When at last the correspondents coaxed skeptical Chinese to take them to the front in a quiet sector, “we found ourselves discussing the poetry of Robert Bridges. The Testament of Beauty can seldom have been quoted in less appropriate surroundings.” In China’s wildwest Sian, they met a Swiss doctor who had attended D. H. Lawrence. Back in Hankow, a Chinese lady gave them a lacquer box containing an ivory skull for Virginia Woolf.

Down they drifted leisurely toward the southern front, ran into a Japanese advance, but were helped away just in time by efficient Rightist Newshawk Peter Fleming (News From Tartary). Despite twinges of conscience, they let themselves be carried over the mountains by coolies, wound up in the Shanghai International Settlement as guests of British Ambassador Kerr at Number One House.
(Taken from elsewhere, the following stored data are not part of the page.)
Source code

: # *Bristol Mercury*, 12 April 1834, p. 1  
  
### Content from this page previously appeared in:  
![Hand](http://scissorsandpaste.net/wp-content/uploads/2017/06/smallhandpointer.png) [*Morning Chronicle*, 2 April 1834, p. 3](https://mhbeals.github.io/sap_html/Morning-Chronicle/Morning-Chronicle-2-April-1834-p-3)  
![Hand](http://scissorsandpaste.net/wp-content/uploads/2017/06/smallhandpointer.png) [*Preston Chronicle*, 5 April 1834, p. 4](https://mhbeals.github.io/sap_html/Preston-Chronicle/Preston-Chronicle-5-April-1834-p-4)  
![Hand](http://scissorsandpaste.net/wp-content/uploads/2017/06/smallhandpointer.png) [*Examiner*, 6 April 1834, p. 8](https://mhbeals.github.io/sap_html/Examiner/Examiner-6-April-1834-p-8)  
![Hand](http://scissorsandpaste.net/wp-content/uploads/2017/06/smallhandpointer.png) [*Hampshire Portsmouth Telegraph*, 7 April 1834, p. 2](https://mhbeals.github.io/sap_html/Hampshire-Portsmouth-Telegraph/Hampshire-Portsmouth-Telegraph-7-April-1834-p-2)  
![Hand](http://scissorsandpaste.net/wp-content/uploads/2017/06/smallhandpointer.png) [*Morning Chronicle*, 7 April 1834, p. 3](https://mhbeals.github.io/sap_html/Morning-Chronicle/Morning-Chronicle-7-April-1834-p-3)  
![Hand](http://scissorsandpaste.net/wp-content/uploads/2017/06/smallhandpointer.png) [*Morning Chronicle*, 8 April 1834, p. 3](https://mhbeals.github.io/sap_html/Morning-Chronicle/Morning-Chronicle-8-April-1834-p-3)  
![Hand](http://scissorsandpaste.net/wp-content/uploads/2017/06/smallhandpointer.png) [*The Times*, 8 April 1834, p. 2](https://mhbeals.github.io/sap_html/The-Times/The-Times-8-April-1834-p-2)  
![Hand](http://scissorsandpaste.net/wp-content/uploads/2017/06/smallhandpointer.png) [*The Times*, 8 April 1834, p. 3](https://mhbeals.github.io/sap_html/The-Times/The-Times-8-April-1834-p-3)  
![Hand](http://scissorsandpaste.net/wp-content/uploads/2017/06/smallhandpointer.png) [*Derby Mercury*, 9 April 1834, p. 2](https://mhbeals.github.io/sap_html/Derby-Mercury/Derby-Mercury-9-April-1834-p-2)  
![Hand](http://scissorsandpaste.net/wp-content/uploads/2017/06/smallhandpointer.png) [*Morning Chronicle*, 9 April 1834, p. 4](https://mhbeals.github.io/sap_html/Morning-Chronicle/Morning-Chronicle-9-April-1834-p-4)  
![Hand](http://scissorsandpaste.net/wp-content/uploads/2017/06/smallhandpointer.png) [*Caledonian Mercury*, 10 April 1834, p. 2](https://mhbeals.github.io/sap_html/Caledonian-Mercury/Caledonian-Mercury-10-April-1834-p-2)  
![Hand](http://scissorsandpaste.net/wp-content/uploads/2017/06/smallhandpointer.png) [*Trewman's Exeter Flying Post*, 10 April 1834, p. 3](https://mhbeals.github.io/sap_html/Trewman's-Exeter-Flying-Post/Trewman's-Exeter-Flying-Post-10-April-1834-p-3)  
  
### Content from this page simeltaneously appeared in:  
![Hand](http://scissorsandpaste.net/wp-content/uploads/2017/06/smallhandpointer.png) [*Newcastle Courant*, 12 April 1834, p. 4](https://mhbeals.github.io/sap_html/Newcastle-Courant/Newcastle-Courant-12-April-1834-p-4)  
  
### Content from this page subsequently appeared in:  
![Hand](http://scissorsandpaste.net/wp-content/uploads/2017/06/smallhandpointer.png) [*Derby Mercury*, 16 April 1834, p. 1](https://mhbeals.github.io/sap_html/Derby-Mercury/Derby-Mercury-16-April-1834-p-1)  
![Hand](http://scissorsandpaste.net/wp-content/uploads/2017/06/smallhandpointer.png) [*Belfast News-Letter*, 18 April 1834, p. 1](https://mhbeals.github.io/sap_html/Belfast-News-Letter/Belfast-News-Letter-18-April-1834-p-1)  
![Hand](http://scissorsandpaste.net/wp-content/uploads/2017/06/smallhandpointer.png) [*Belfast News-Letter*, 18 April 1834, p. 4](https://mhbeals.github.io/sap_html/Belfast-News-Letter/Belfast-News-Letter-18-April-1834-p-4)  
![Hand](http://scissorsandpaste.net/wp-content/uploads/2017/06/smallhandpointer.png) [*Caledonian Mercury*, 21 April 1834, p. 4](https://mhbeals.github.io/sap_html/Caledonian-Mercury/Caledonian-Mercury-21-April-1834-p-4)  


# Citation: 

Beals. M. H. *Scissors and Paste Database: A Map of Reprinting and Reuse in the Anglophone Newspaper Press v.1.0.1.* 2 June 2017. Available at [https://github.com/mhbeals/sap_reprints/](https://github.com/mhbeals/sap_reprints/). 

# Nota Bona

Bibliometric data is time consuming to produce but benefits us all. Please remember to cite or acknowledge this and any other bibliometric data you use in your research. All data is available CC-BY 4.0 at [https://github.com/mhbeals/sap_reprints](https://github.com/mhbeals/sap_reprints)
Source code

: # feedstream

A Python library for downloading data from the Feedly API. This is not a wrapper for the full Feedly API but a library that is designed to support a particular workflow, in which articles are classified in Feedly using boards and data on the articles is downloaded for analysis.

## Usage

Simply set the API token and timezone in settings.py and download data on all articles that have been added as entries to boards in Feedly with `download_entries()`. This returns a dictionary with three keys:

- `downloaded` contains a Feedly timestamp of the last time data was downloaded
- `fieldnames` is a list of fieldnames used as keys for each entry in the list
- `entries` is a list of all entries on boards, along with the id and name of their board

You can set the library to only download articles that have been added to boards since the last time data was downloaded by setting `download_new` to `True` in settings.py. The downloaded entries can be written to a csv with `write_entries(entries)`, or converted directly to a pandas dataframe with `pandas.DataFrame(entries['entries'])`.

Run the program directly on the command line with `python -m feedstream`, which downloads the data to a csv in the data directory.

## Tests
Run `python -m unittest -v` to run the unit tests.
In high holiday humor, this bright, fast, pert reporting rollicks along almost as if there were no war in China. Messrs. Auden & Isherwood are right in their element describing such Alice in Wonderland scenes from topsy-turvy Chinese life as two old men gravely trying to put a rat in a bottle, a woman tirelessly pouring water through a sieve. More startling than anything they report about the East is what they report, often unconsciously, about themselves. Their own honest verdict on Au Dung and Y Hsiao Wu: “. . . though we wear out our shoes walking the slums, though we take notes, though we are genuinely shocked and indignant, [we] belong, unescapably, to the other world. We return, always, to Number One House for lunch.”

Author Isherwood wrote most of the book: Auden’s contribution is a sequence of 27 sonnets and a commentary in which left politics and a sense of personal disorder mingle in some coolly fluent, somewhat vague verses about war in China, sometimes rhymed.